On Sundays I try to at least quickly note some of my favorite listening from the week prior — things I would later regret having not written about in more depth, so better to share here briefly than not at all.
▰ Tryptych by Symbion Project (aka Kasson Crooker) is three 10-minute-plus not quite ambient, maybe “romantic ambient” / post-classical, excursions. Richly evocative.
▰ I always keep my eye on what’s new from a synthesizer module maker called Djupviks. A module called the Bunker Archeology, which I have, takes the source audio here and “smears it all up,” per the description. No doubt. It’s like the Blade Runner vibe filtered through a rougher industrial aesthetic.

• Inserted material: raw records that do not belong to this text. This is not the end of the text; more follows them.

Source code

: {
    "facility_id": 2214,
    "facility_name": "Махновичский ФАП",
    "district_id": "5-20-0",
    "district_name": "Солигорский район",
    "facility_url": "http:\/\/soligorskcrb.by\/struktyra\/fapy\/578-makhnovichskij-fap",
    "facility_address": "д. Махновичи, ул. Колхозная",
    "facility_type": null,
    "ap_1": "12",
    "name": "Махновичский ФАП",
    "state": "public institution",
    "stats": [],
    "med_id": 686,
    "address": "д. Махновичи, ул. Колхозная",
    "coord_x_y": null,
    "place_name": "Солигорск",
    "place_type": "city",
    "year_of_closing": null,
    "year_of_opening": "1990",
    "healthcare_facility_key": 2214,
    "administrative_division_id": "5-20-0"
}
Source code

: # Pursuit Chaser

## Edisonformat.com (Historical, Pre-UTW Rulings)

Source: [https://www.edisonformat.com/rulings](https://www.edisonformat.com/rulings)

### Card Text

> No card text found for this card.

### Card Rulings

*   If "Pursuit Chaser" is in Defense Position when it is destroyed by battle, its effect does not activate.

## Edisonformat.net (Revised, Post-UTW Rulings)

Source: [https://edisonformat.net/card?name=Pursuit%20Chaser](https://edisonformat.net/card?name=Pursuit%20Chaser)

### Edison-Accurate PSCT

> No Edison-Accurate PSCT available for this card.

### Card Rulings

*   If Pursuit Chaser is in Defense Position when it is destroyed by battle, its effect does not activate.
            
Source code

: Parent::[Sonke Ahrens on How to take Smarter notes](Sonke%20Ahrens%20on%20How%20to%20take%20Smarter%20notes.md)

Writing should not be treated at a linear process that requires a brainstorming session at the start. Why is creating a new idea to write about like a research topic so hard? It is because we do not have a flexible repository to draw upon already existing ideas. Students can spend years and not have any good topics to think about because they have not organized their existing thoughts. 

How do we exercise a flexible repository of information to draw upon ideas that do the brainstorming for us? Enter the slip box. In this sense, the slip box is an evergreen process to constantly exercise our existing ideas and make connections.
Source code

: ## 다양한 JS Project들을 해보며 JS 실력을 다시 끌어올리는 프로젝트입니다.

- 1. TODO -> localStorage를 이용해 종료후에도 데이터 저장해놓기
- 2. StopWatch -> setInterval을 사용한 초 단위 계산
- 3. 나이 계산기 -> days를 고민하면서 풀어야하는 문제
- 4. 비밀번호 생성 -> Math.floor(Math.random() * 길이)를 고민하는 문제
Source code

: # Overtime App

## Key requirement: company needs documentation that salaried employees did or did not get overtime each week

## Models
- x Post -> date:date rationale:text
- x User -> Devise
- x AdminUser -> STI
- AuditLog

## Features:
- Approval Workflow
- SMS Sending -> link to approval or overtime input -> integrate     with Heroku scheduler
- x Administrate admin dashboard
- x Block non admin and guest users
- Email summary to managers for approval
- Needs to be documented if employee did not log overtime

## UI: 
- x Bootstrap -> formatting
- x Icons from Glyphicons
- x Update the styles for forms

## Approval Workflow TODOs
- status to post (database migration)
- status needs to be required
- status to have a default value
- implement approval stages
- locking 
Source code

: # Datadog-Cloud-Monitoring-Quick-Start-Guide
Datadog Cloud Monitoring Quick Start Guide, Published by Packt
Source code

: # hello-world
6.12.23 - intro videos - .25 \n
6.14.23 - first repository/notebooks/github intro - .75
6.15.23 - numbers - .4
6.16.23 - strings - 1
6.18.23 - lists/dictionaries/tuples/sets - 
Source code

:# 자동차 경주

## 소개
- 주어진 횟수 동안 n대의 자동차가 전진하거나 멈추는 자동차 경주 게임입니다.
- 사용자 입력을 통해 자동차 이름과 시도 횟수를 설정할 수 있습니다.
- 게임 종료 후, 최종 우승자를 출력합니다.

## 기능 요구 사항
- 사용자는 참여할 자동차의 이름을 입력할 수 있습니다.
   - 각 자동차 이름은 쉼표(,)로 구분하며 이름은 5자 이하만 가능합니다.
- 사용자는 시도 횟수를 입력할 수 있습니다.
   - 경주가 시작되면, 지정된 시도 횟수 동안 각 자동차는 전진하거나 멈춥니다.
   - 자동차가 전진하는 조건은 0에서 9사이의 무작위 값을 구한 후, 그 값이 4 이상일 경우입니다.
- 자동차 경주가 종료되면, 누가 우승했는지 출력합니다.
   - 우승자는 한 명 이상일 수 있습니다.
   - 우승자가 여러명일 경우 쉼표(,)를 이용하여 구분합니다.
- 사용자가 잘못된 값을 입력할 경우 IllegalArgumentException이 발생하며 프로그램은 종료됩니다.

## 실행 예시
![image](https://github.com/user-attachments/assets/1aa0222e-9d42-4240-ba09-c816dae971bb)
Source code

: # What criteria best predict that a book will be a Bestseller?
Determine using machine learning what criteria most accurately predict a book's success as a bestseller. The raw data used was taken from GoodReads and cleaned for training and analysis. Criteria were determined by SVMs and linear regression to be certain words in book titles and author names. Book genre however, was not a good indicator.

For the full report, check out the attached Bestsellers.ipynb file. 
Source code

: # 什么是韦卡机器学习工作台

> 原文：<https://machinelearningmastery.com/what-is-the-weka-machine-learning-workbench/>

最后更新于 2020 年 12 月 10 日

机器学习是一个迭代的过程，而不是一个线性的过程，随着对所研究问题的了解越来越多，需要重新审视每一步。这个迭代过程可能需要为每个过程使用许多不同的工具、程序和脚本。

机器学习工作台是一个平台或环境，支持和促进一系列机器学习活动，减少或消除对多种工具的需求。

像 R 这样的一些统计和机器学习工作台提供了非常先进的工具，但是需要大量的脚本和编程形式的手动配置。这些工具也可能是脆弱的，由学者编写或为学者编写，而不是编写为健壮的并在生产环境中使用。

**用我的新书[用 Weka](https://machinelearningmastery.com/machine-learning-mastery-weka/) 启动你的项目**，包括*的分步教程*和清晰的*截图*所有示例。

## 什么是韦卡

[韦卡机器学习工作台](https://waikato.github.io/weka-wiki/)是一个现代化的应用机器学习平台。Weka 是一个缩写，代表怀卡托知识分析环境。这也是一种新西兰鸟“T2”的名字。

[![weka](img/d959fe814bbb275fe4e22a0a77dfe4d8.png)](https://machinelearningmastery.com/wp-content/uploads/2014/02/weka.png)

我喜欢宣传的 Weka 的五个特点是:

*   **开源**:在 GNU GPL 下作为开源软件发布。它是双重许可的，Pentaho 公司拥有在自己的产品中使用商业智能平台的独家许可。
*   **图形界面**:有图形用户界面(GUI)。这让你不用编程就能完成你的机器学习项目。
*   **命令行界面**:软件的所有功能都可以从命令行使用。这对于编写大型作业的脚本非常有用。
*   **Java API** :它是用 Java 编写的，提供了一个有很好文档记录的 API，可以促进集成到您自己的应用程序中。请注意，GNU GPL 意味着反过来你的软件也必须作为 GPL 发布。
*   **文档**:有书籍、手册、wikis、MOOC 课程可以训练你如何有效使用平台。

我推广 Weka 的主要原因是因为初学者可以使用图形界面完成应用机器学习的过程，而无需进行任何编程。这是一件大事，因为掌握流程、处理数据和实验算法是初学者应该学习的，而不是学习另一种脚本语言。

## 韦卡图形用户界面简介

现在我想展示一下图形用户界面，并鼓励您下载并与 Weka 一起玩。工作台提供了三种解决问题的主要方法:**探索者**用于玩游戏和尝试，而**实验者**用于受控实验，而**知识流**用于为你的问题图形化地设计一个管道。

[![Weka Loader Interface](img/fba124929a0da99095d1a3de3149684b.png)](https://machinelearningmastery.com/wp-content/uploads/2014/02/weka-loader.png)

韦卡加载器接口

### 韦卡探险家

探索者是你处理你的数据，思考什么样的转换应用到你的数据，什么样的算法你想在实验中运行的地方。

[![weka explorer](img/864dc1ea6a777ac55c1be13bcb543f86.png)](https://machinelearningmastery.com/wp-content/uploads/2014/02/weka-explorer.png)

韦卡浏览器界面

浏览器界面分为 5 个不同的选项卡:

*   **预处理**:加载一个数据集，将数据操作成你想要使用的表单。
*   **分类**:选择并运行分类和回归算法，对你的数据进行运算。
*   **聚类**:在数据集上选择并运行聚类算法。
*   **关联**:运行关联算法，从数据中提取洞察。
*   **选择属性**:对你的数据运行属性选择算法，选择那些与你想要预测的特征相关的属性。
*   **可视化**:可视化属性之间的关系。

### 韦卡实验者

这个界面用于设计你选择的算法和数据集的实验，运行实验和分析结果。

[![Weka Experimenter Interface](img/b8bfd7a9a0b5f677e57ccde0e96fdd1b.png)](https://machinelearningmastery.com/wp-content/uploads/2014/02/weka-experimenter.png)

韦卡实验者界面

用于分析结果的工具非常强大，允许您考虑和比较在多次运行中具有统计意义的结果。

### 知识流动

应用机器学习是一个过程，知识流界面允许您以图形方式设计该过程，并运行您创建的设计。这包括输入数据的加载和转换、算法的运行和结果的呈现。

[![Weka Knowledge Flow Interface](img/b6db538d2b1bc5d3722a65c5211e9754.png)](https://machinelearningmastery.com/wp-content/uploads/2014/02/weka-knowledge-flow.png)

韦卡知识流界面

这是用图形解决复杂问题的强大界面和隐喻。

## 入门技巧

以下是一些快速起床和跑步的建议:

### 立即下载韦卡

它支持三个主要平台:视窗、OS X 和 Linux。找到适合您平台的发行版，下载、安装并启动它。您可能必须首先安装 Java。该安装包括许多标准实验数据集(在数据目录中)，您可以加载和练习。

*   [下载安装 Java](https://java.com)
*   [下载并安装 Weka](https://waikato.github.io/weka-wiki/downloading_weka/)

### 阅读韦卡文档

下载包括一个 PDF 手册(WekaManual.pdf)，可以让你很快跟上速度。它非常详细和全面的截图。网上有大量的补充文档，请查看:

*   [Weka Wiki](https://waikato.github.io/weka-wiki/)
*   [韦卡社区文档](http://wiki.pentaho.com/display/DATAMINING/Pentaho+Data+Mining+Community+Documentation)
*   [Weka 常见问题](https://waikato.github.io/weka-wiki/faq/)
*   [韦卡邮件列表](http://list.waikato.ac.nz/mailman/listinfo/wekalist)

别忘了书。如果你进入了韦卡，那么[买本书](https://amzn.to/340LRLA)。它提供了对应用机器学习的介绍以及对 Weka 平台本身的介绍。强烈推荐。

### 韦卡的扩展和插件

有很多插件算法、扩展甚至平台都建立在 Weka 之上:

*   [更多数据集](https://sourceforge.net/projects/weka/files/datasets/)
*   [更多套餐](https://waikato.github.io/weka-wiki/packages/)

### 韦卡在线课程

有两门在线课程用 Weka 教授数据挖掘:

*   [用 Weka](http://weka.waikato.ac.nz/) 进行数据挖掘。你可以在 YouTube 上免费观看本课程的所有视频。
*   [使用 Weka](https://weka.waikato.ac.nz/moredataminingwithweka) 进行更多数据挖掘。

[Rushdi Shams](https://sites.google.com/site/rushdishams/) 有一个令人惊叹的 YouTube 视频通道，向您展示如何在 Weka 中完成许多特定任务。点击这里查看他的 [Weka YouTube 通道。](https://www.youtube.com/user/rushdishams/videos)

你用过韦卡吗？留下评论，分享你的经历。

▰ Archival recommendation: I picked up this live 1981 Robert Fripp solo Frippertronics set (use that link, as there is no embeddable player) based on a recommendation from John Diliberto, host of the Echoes radio show. It’s really great, very simple, austere even by Fripp standards, maybe even more musical than atmospheric. You can hear the loops as they accrue, the seams as he stitches and layers. Bonus points for the bit of conversation with Joe Strummer (yeah, of the Clash) in the liner notes. (And if that interview is of interest, here’s the full text. The conversation was moderated by Vic Garbarini, and originally published in the June 1981 issue of Musician magazine. Here’s a great snippet: Strummer: “Now, I’m not a born musician like maybe Robert is…” Fripp: “Not at all! I was tone deaf and had no sense of rhythm…” Strummer: “… I got kicked out of the choir…” Fripp: “…they wouldn’t even let me join the choir!”)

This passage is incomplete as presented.